## Brief:
Scan the entries that follow and copy out every line containing "PORT".

## Given records:
Content starts
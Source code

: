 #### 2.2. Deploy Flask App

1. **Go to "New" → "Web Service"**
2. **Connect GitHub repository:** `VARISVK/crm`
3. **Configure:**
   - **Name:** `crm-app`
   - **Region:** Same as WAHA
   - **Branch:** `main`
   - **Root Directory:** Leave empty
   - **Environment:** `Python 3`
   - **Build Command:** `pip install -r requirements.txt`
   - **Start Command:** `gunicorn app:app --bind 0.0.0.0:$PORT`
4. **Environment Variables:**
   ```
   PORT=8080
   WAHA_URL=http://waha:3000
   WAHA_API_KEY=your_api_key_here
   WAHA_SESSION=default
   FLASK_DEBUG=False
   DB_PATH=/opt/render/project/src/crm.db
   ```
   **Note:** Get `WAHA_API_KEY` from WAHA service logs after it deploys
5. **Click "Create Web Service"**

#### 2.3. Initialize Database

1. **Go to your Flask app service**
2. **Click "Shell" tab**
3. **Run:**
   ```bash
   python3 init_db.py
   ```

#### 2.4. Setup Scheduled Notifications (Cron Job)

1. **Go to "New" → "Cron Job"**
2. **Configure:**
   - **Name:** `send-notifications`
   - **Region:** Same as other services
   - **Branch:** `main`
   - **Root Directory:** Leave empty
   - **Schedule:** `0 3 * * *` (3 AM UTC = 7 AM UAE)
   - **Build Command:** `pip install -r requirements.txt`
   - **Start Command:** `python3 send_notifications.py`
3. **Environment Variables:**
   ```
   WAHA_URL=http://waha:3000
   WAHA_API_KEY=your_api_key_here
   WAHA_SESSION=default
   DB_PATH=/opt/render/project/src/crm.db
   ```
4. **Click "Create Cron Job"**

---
Content ends
## Exercise result:
   - **Start Command:** `gunicorn app:app --bind 0.0.0.0:$PORT`
   PORT=8080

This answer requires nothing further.